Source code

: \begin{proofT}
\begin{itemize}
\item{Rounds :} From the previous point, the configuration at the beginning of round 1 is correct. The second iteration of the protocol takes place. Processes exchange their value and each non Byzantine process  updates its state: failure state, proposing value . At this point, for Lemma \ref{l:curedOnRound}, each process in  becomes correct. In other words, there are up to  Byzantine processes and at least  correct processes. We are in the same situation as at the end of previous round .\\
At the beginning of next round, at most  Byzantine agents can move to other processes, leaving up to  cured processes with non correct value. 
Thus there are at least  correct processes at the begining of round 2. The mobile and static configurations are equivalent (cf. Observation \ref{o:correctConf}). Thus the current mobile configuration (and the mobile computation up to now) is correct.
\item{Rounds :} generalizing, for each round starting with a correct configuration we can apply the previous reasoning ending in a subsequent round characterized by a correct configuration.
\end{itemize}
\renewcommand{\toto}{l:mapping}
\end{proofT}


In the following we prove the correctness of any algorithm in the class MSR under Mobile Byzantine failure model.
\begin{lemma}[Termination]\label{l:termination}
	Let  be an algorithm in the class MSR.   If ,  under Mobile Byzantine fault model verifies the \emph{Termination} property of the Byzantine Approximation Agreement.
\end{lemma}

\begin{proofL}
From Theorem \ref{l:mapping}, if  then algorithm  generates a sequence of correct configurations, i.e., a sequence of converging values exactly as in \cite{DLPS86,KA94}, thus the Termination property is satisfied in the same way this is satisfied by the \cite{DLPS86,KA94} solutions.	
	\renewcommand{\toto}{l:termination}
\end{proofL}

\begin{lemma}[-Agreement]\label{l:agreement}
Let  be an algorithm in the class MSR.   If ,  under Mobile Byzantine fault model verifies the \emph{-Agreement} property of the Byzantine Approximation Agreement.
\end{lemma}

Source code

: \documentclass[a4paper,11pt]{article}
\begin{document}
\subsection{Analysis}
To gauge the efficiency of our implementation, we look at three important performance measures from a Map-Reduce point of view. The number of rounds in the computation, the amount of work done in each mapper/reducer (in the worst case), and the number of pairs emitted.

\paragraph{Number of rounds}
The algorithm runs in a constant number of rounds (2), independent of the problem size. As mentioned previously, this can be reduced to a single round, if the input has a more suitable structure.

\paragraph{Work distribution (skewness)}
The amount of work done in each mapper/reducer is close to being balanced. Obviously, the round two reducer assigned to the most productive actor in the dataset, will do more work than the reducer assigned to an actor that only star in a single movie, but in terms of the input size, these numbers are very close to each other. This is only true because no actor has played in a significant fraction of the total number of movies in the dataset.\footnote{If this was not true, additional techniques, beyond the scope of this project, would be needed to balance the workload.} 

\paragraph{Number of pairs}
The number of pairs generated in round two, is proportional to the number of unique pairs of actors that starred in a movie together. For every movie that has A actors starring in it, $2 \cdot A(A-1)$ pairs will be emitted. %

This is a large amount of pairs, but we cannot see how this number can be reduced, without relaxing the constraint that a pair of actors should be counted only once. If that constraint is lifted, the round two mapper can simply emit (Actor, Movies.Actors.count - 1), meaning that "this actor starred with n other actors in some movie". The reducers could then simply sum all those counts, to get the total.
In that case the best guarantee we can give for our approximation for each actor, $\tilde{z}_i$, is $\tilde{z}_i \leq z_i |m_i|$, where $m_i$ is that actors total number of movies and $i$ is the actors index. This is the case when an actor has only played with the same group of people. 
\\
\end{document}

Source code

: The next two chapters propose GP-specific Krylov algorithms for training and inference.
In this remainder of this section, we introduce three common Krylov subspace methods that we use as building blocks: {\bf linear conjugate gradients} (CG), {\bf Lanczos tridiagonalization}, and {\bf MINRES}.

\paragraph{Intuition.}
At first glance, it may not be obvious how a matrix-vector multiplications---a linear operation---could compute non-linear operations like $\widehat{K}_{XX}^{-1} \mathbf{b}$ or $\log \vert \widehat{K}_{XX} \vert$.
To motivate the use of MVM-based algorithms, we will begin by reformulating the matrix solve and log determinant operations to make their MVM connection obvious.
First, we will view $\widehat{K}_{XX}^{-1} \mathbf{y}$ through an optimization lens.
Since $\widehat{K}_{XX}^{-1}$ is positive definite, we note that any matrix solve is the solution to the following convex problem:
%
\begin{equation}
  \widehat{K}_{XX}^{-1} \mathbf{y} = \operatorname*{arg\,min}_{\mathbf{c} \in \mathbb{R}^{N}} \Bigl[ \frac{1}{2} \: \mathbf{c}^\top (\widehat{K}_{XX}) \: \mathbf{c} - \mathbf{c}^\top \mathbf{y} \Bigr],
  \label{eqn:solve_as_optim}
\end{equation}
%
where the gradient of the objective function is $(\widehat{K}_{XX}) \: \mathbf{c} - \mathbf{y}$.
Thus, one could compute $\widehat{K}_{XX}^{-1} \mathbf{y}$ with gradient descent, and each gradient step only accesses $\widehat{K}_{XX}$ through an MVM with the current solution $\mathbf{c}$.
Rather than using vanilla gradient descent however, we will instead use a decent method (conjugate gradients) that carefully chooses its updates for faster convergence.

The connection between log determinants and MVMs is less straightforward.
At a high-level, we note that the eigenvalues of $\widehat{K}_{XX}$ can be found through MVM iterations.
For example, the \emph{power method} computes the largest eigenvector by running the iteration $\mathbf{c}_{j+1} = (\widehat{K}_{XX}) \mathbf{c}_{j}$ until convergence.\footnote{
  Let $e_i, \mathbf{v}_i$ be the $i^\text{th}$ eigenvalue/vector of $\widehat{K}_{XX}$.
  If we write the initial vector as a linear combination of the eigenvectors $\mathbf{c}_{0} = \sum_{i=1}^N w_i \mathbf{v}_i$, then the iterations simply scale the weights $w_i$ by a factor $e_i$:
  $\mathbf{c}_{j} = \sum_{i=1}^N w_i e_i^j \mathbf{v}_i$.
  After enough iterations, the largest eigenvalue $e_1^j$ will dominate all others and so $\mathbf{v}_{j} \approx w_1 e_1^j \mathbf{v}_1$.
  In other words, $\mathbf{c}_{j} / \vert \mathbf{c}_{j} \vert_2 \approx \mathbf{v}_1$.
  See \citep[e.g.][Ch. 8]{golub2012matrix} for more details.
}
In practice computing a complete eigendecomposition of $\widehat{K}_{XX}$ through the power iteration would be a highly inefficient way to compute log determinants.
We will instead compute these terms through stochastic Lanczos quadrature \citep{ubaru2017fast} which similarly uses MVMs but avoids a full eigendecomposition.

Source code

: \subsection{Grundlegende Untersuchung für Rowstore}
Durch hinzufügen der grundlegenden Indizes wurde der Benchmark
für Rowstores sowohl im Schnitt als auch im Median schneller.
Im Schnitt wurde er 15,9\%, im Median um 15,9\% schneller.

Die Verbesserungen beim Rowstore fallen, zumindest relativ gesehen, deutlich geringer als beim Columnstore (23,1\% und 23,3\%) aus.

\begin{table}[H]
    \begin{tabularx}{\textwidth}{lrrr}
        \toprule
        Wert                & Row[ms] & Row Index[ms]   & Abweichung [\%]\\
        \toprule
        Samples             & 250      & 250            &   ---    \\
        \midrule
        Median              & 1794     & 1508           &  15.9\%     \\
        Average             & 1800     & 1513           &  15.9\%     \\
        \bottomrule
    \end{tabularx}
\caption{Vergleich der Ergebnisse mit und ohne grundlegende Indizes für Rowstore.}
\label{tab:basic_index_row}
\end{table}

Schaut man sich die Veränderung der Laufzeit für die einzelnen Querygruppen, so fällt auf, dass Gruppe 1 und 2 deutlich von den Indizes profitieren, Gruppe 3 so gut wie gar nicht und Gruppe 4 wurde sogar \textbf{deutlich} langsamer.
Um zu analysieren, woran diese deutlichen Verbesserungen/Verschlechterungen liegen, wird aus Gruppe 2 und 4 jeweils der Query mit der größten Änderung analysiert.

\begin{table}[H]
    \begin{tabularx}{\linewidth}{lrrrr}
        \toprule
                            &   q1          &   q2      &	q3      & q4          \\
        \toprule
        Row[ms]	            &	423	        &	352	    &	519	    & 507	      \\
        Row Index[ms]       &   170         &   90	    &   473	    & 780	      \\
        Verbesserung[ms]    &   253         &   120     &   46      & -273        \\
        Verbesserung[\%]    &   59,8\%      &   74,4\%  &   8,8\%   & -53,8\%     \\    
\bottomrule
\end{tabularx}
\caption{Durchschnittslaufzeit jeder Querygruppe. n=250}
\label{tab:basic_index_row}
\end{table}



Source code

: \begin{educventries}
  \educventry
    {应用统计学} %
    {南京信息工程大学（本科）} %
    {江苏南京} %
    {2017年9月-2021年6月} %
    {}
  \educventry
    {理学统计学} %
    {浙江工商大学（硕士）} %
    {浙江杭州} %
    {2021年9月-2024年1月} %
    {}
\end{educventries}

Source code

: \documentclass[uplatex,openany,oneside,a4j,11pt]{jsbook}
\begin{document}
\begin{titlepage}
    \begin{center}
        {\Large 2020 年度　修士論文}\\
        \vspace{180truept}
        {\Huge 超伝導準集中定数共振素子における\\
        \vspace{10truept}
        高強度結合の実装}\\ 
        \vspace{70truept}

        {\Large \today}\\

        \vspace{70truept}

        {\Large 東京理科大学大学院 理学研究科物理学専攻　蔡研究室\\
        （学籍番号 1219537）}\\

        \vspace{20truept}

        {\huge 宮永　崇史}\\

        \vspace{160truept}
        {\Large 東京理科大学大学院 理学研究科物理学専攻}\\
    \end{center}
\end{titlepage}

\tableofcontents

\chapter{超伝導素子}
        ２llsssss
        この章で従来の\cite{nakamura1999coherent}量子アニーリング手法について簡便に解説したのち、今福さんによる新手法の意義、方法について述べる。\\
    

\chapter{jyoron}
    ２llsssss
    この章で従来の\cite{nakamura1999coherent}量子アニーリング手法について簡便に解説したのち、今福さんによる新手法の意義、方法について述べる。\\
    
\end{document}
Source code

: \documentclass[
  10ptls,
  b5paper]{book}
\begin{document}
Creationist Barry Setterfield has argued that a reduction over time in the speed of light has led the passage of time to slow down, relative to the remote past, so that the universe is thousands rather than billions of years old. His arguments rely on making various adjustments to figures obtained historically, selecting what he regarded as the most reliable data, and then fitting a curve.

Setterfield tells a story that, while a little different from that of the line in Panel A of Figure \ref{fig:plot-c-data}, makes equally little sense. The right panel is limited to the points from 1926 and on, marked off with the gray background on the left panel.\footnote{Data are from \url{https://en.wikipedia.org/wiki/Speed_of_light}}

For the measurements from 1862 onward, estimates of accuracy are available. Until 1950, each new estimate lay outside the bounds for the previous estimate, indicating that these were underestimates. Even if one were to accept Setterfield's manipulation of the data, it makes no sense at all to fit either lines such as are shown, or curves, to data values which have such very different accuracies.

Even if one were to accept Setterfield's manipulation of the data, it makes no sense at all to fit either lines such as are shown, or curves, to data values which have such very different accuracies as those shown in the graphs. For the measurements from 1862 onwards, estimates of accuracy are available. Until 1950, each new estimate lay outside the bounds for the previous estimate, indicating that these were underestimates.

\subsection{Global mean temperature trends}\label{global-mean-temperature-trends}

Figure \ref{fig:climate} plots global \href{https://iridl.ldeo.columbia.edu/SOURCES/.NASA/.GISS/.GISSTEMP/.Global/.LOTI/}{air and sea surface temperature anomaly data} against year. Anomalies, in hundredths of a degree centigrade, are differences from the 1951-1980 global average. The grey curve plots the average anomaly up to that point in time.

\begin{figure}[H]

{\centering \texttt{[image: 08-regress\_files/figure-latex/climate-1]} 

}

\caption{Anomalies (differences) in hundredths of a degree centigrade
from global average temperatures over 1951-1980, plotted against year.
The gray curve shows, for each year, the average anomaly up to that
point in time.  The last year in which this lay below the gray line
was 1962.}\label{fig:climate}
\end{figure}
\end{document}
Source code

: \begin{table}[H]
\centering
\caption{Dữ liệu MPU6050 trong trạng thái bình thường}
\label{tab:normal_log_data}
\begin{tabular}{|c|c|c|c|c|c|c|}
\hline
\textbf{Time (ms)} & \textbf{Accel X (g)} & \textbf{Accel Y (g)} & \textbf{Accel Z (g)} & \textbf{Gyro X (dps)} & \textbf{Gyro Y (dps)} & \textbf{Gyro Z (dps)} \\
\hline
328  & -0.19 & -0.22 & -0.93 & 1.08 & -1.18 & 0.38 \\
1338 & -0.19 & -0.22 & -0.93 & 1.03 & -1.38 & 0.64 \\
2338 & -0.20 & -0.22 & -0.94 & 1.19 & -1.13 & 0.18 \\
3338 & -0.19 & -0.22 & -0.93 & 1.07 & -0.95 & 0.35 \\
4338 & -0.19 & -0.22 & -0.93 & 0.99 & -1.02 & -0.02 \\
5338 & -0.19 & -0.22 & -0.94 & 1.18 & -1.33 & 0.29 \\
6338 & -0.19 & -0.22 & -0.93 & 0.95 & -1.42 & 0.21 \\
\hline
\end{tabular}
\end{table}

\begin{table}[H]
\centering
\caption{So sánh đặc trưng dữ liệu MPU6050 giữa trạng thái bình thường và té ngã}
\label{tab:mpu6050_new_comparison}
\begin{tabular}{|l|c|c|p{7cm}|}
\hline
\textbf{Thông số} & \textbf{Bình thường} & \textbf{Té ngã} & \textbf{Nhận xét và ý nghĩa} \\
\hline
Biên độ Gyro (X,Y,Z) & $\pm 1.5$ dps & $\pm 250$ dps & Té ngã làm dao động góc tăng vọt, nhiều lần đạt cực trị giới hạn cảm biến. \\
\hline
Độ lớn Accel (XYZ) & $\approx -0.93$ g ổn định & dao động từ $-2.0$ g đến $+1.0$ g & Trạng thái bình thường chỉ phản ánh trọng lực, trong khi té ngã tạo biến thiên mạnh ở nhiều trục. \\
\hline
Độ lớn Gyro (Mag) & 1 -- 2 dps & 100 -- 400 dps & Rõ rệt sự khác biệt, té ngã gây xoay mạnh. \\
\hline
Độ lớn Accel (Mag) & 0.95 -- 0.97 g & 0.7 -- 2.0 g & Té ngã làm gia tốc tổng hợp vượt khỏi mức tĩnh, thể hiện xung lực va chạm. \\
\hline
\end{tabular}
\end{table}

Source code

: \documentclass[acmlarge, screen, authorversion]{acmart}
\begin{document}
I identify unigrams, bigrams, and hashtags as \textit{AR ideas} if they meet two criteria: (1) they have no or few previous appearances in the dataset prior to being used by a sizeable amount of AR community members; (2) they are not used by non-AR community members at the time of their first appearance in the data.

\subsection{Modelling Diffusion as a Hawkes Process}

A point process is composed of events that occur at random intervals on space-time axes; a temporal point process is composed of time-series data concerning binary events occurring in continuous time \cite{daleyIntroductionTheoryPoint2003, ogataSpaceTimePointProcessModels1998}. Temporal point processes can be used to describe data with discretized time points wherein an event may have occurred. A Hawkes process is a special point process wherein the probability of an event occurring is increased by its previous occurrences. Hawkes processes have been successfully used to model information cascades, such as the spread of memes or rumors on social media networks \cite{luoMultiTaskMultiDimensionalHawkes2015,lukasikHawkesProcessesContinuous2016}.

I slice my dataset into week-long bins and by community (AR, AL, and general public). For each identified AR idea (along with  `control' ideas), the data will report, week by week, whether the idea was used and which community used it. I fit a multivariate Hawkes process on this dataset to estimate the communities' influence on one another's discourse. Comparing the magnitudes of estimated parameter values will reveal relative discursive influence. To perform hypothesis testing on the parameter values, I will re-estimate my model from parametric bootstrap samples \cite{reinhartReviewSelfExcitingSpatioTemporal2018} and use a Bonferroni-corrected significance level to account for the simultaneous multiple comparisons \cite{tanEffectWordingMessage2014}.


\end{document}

-----

Repeat every line exactly, starting with the first line of the entries, and stop once the line containing "At the beginning of next" has been given.

• _Result of this task_:
Source code

: \begin{proofT}
\begin{itemize}
\item{Rounds :} From the previous point, the configuration at the beginning of round 1 is correct. The second iteration of the protocol takes place. Processes exchange their value and each non Byzantine process  updates its state: failure state, proposing value . At this point, for Lemma \ref{l:curedOnRound}, each process in  becomes correct. In other words, there are up to  Byzantine processes and at least  correct processes. We are in the same situation as at the end of previous round .\\
At the beginning of next round, at most  Byzantine agents can move to other processes, leaving up to  cured processes with non correct value. 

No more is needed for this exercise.